For the entries below, the result should be an exact transcription of the lines from the one with "然而，目前关于微尺度燃烧的研" up to and including the one with "表面催化燃烧一步反应的速率常数。杨帆等[3]利用多孔陶瓷附载Pt 催化剂，在内径 $1", and only those.

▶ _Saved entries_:
== Segment start ==
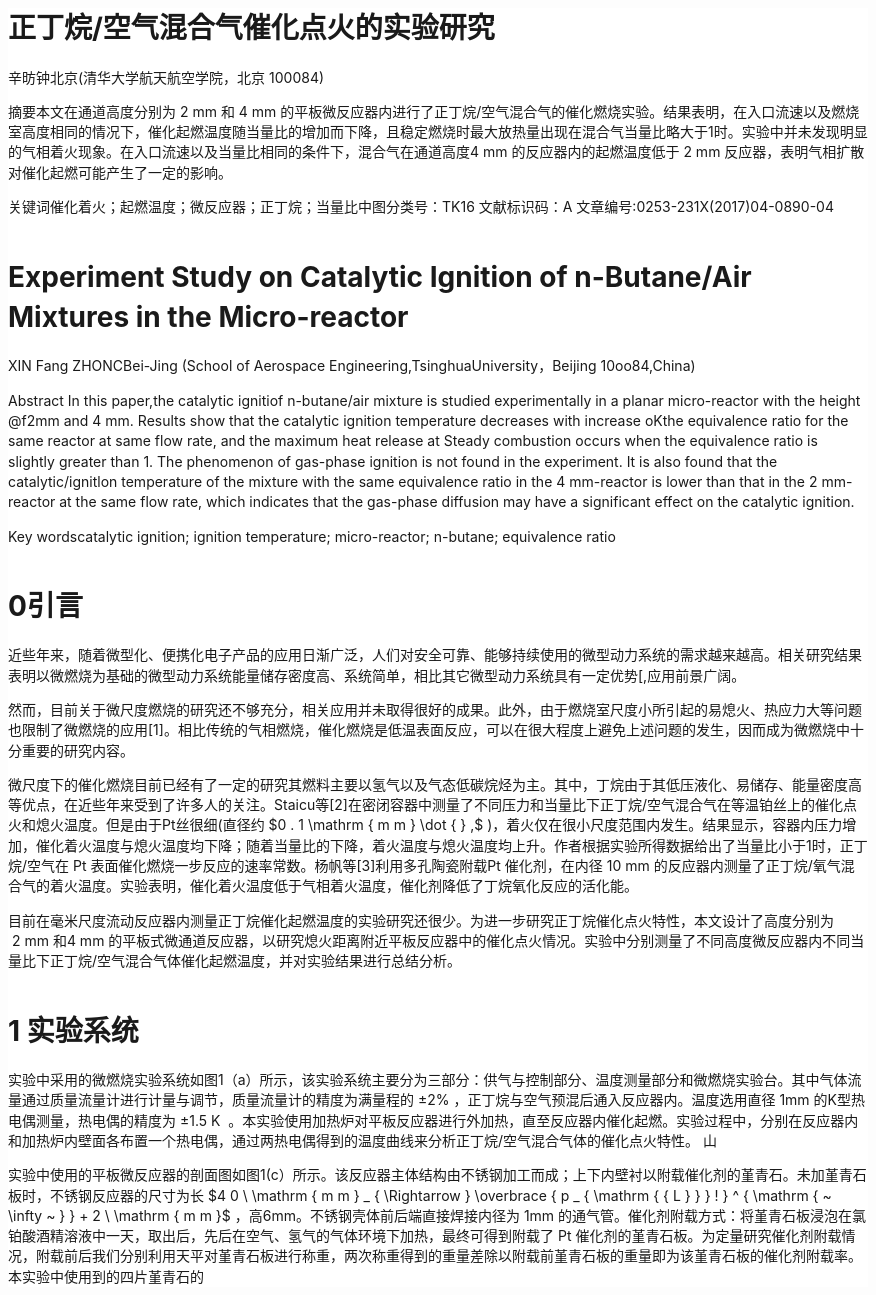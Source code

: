 # 正丁烷/空气混合气催化点火的实验研究

辛昉钟北京(清华大学航天航空学院，北京 100084)

摘要本文在通道高度分别为 $2 ~ \mathrm { m m }$ 和 $4 ~ \mathrm { m m }$ 的平板微反应器内进行了正丁烷/空气混合气的催化燃烧实验。结果表明，在入口流速以及燃烧室高度相同的情况下，催化起燃温度随当量比的增加而下降，且稳定燃烧时最大放热量出现在混合气当量比略大于1时。实验中并未发现明显的气相着火现象。在入口流速以及当量比相同的条件下，混合气在通道高度$4 ~ \mathrm { m m }$ 的反应器内的起燃温度低于 $2 ~ \mathrm { m m }$ 反应器，表明气相扩散对催化起燃可能产生了一定的影响。

关键词催化着火；起燃温度；微反应器；正丁烷；当量比中图分类号：TK16 文献标识码：A 文章编号:0253-231X(2017)04-0890-04

# Experiment Study on Catalytic Ignition of n-Butane/Air Mixtures in the Micro-reactor

XIN Fang ZHONCBei-Jing (School of Aerospace Engineering,TsinghuaUniversity，Beijing 10oo84,China)

Abstract In this paper,the catalytic ignitiof n-butane/air mixture is studied experimentally in a planar micro-reactor with the height @f2mm and 4 mm. Results show that the catalytic ignition temperature decreases with increase oKthe equivalence ratio for the same reactor at same flow rate, and the maximum heat release at Steady combustion occurs when the equivalence ratio is slightly greater than 1. The phenomenon of gas-phase ignition is not found in the experiment. It is also found that the catalytic/ignitlon temperature of the mixture with the same equivalence ratio in the 4 mm-reactor is lower than that in the 2 mm-reactor at the same flow rate, which indicates that the gas-phase diffusion may have a significant effect on the catalytic ignition.

Key wordscatalytic ignition; ignition temperature; micro-reactor; n-butane; equivalence ratio

# 0引言

近些年来，随着微型化、便携化电子产品的应用日渐广泛，人们对安全可靠、能够持续使用的微型动力系统的需求越来越高。相关研究结果表明以微燃烧为基础的微型动力系统能量储存密度高、系统简单，相比其它微型动力系统具有一定优势[,应用前景广阔。

然而，目前关于微尺度燃烧的研究还不够充分，相关应用并未取得很好的成果。此外，由于燃烧室尺度小所引起的易熄火、热应力大等问题也限制了微燃烧的应用[1]。相比传统的气相燃烧，催化燃烧是低温表面反应，可以在很大程度上避免上述问题的发生，因而成为微燃烧中十分重要的研究内容。

微尺度下的催化燃烧目前已经有了一定的研究其燃料主要以氢气以及气态低碳烷烃为主。其中，丁烷由于其低压液化、易储存、能量密度高等优点，在近些年来受到了许多人的关注。Staicu等[2]在密闭容器中测量了不同压力和当量比下正丁烷/空气混合气在等温铂丝上的催化点火和熄火温度。但是由于Pt丝很细(直径约 $0 . 1 \mathrm { m m } \dot { } ,$ )，着火仅在很小尺度范围内发生。结果显示，容器内压力增加，催化着火温度与熄火温度均下降；随着当量比的下降，着火温度与熄火温度均上升。作者根据实验所得数据给出了当量比小于1时，正丁烷/空气在 $\mathrm { P t }$ 表面催化燃烧一步反应的速率常数。杨帆等[3]利用多孔陶瓷附载Pt 催化剂，在内径 $1 0 ~ \mathrm { m m }$ 的反应器内测量了正丁烷/氧气混合气的着火温度。实验表明，催化着火温度低于气相着火温度，催化剂降低了丁烷氧化反应的活化能。

目前在毫米尺度流动反应器内测量正丁烷催化起燃温度的实验研究还很少。为进一步研究正丁烷催化点火特性，本文设计了高度分别为 $\mathrm { ~ 2 ~ m m }$ 和$4 ~ \mathrm { m m }$ 的平板式微通道反应器，以研究熄火距离附近平板反应器中的催化点火情况。实验中分别测量了不同高度微反应器内不同当量比下正丁烷/空气混合气体催化起燃温度，并对实验结果进行总结分析。

# 1 实验系统

实验中采用的微燃烧实验系统如图1（a）所示，该实验系统主要分为三部分：供气与控制部分、温度测量部分和微燃烧实验台。其中气体流量通过质量流量计进行计量与调节，质量流量计的精度为满量程的 $\pm 2 \%$ ，正丁烷与空气预混后通入反应器内。温度选用直径 $1 \mathrm { m m }$ 的K型热电偶测量，热电偶的精度为 $\pm 1 . 5 \mathrm { ~ K ~ }$ 。本实验使用加热炉对平板反应器进行外加热，直至反应器内催化起燃。实验过程中，分别在反应器内和加热炉内壁面各布置一个热电偶，通过两热电偶得到的温度曲线来分析正丁烷/空气混合气体的催化点火特性。 山

实验中使用的平板微反应器的剖面图如图1(c）所示。该反应器主体结构由不锈钢加工而成；上下内壁衬以附载催化剂的堇青石。未加堇青石板时，不锈钢反应器的尺寸为长 $4 0 \ \mathrm { m m } _ { \Rightarrow } \overbrace { p _ { \mathrm { { L } } } ! } ^ { \mathrm { ~ \infty ~ } } + 2 \ \mathrm { m m }$ ，高6mm。不锈钢壳体前后端直接焊接内径为 $1 \mathrm { m m }$ 的通气管。催化剂附载方式：将堇青石板浸泡在氯铂酸酒精溶液中一天，取出后，先后在空气、氢气的气体环境下加热，最终可得到附载了 $\mathrm { P t }$ 催化剂的堇青石板。为定量研究催化剂附载情况，附载前后我们分别利用天平对堇青石板进行称重，两次称重得到的重量差除以附载前堇青石板的重量即为该堇青石板的催化剂附载率。本实验中使用到的四片堇青石的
== Segment end ==
▶ _Solution_:
然而，目前关于微尺度燃烧的研究还不够充分，相关应用并未取得很好的成果。此外，由于燃烧室尺度小所引起的易熄火、热应力大等问题也限制了微燃烧的应用[1]。相比传统的气相燃烧，催化燃烧是低温表面反应，可以在很大程度上避免上述问题的发生，因而成为微燃烧中十分重要的研究内容。

微尺度下的催化燃烧目前已经有了一定的研究其燃料主要以氢气以及气态低碳烷烃为主。其中，丁烷由于其低压液化、易储存、能量密度高等优点，在近些年来受到了许多人的关注。Staicu等[2]在密闭容器中测量了不同压力和当量比下正丁烷/空气混合气在等温铂丝上的催化点火和熄火温度。但是由于Pt丝很细(直径约 $0 . 1 \mathrm { m m } \dot { } ,$ )，着火仅在很小尺度范围内发生。结果显示，容器内压力增加，催化着火温度与熄火温度均下降；随着当量比的下降，着火温度与熄火温度均上升。作者根据实验所得数据给出了当量比小于1时，正丁烷/空气在 $\mathrm { P t }$ 表面催化燃烧一步反应的速率常数。杨帆等[3]利用多孔陶瓷附载Pt 催化剂，在内径 $1 0 ~ \mathrm { m m }$ 的反应器内测量了正丁烷/氧气混合气的着火温度。实验表明，催化着火温度低于气相着火温度，催化剂降低了丁烷氧化反应的活化能。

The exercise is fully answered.